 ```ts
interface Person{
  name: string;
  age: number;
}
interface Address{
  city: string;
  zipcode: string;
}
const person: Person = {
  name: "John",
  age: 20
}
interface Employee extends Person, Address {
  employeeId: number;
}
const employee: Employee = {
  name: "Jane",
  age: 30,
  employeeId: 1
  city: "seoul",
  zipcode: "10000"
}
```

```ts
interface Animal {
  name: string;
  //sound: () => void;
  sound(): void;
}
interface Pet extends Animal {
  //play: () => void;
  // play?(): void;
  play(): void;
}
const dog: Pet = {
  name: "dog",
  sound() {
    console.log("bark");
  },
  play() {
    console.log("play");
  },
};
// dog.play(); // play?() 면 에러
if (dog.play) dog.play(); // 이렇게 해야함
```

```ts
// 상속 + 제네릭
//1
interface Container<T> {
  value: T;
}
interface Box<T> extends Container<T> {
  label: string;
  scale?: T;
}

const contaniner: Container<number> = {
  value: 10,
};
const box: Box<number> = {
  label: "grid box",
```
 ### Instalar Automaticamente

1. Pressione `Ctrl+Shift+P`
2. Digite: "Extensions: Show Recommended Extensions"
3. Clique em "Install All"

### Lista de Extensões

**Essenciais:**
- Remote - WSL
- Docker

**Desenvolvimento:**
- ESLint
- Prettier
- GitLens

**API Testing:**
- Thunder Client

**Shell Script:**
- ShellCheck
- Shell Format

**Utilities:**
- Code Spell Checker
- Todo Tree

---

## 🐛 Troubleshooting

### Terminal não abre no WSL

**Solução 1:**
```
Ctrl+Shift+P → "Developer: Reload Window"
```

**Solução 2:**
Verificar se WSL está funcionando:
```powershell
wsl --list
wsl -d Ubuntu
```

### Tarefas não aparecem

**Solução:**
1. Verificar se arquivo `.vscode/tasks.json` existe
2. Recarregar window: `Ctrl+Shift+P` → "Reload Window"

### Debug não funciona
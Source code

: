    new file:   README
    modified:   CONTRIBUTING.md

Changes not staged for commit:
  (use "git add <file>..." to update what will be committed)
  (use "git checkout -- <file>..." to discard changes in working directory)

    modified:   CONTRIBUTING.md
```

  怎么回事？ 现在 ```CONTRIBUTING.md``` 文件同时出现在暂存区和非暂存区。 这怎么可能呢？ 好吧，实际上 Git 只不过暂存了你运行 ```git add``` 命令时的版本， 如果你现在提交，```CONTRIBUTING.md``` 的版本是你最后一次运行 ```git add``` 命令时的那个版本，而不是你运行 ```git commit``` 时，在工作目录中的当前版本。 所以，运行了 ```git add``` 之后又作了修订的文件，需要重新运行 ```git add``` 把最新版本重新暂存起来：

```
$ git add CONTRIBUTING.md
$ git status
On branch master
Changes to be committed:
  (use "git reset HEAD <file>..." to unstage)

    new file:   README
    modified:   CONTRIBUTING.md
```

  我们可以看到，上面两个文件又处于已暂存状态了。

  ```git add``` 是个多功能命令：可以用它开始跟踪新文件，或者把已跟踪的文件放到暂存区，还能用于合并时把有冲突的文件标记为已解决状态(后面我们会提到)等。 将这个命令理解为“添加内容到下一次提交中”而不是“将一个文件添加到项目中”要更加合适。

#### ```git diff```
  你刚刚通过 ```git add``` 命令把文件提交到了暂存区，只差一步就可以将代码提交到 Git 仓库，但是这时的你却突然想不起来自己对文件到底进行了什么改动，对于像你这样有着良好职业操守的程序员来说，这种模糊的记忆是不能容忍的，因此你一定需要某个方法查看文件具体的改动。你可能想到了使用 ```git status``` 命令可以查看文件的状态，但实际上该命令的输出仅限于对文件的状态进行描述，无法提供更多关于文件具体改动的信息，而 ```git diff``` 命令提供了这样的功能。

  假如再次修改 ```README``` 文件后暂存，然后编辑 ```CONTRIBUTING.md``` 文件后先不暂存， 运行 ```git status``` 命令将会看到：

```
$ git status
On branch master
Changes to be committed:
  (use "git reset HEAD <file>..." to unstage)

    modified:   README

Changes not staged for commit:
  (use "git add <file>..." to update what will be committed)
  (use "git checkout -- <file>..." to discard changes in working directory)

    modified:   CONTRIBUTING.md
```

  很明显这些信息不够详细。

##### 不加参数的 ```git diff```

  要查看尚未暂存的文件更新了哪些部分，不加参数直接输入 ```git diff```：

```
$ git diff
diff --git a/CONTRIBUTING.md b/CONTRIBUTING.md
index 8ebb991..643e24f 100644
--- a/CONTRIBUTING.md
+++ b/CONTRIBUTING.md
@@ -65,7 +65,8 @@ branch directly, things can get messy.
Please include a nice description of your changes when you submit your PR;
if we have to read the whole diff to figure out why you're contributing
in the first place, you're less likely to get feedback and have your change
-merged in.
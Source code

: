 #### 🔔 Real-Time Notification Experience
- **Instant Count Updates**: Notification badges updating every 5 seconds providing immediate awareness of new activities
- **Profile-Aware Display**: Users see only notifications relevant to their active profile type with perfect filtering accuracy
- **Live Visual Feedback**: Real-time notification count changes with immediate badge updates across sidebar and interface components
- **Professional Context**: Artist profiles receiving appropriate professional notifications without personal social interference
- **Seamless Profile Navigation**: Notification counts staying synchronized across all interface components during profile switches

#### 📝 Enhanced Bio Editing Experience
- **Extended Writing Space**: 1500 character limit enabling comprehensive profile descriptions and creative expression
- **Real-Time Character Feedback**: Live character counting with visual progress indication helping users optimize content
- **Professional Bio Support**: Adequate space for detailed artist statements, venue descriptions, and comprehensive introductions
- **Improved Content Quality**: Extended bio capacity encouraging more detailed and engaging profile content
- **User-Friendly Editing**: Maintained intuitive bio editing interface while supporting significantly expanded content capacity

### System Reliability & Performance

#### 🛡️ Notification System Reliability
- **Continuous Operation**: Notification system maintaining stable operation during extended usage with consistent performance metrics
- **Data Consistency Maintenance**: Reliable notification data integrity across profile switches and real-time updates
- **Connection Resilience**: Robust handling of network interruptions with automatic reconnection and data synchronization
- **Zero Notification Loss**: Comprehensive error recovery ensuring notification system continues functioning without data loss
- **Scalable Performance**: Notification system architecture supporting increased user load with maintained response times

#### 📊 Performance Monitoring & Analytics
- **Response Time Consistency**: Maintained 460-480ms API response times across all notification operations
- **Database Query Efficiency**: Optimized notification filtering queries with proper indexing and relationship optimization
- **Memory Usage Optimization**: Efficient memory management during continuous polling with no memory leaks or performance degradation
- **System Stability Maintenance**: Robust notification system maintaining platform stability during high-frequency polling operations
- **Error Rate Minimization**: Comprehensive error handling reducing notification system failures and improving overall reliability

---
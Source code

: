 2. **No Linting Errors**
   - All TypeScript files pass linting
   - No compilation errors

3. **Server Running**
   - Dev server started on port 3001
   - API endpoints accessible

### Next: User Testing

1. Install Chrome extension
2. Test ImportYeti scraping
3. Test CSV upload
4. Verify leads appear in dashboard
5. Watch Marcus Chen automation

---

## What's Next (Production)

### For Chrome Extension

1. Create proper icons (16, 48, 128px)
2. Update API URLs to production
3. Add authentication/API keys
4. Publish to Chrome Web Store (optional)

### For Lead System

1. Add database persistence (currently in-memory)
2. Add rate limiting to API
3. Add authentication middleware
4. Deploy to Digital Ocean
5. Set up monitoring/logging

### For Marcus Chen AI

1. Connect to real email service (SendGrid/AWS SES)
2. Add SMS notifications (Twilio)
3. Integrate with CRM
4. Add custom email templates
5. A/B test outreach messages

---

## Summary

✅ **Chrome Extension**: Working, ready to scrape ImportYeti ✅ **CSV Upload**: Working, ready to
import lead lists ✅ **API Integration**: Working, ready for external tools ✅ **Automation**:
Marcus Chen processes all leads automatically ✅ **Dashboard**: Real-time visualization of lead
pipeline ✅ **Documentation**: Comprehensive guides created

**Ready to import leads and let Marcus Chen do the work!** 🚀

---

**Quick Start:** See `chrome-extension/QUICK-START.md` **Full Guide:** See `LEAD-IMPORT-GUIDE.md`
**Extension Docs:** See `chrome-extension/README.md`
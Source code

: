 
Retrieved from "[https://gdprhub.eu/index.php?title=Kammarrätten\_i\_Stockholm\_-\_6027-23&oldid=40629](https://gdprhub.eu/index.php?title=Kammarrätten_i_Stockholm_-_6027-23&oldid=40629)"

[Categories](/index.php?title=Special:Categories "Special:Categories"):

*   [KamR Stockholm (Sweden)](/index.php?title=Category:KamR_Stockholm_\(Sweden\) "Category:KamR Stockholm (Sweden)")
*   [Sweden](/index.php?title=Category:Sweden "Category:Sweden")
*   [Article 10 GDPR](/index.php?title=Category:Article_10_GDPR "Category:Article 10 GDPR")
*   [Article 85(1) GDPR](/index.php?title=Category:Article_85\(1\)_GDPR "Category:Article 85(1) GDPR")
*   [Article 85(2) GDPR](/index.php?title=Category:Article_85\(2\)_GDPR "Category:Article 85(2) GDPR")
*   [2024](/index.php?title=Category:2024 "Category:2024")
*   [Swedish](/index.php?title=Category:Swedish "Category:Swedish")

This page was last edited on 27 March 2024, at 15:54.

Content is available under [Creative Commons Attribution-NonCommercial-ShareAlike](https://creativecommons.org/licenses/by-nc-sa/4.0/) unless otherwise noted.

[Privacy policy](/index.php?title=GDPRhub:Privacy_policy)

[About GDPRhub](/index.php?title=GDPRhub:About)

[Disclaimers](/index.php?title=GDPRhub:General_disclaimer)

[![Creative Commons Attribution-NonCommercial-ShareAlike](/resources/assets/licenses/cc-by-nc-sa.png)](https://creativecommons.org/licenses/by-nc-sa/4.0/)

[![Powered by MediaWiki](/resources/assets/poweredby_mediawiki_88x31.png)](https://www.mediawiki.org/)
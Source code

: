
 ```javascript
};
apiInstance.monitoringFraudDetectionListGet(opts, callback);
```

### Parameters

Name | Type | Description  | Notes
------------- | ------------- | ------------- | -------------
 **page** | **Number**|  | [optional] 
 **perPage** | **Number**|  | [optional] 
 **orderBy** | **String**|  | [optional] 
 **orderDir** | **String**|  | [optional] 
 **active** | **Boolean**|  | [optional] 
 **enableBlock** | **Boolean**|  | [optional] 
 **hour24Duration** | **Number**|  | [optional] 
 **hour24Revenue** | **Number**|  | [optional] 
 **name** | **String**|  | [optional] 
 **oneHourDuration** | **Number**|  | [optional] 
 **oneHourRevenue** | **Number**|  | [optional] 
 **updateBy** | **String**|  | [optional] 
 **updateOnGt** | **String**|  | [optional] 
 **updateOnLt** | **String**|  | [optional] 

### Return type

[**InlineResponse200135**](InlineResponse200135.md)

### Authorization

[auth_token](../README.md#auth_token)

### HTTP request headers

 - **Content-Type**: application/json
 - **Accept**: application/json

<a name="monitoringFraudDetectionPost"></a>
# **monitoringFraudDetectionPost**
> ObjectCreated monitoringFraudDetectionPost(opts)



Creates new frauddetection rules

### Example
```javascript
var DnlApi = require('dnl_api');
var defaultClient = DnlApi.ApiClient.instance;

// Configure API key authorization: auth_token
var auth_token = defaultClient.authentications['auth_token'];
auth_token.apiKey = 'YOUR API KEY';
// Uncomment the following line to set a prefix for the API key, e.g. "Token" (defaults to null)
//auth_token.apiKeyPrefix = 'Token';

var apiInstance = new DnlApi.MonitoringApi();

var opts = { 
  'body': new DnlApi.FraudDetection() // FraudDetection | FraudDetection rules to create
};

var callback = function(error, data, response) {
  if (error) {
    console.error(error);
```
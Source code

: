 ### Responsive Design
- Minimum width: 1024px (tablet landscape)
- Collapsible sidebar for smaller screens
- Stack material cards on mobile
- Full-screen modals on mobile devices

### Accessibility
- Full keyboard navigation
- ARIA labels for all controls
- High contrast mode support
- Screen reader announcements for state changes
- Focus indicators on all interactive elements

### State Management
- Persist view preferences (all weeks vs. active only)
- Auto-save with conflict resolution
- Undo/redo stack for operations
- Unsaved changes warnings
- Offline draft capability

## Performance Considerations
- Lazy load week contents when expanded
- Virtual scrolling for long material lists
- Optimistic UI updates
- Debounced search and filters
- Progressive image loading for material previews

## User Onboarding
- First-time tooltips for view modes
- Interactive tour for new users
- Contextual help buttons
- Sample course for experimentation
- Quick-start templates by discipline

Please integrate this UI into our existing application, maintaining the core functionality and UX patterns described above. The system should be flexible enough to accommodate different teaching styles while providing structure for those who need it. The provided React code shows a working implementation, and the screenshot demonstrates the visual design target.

──────────────────────────────

### What to do:
Begin at the line above that has "- **Data Consistency" and stop after the line that has "- **Connection Resilience**: Robust", copying each line exactly and adding nothing else.

### Solved problem:
- **Data Consistency Maintenance**: Reliable notification data integrity across profile switches and real-time updates
- **Connection Resilience**: Robust handling of network interruptions with automatic reconnection and data synchronization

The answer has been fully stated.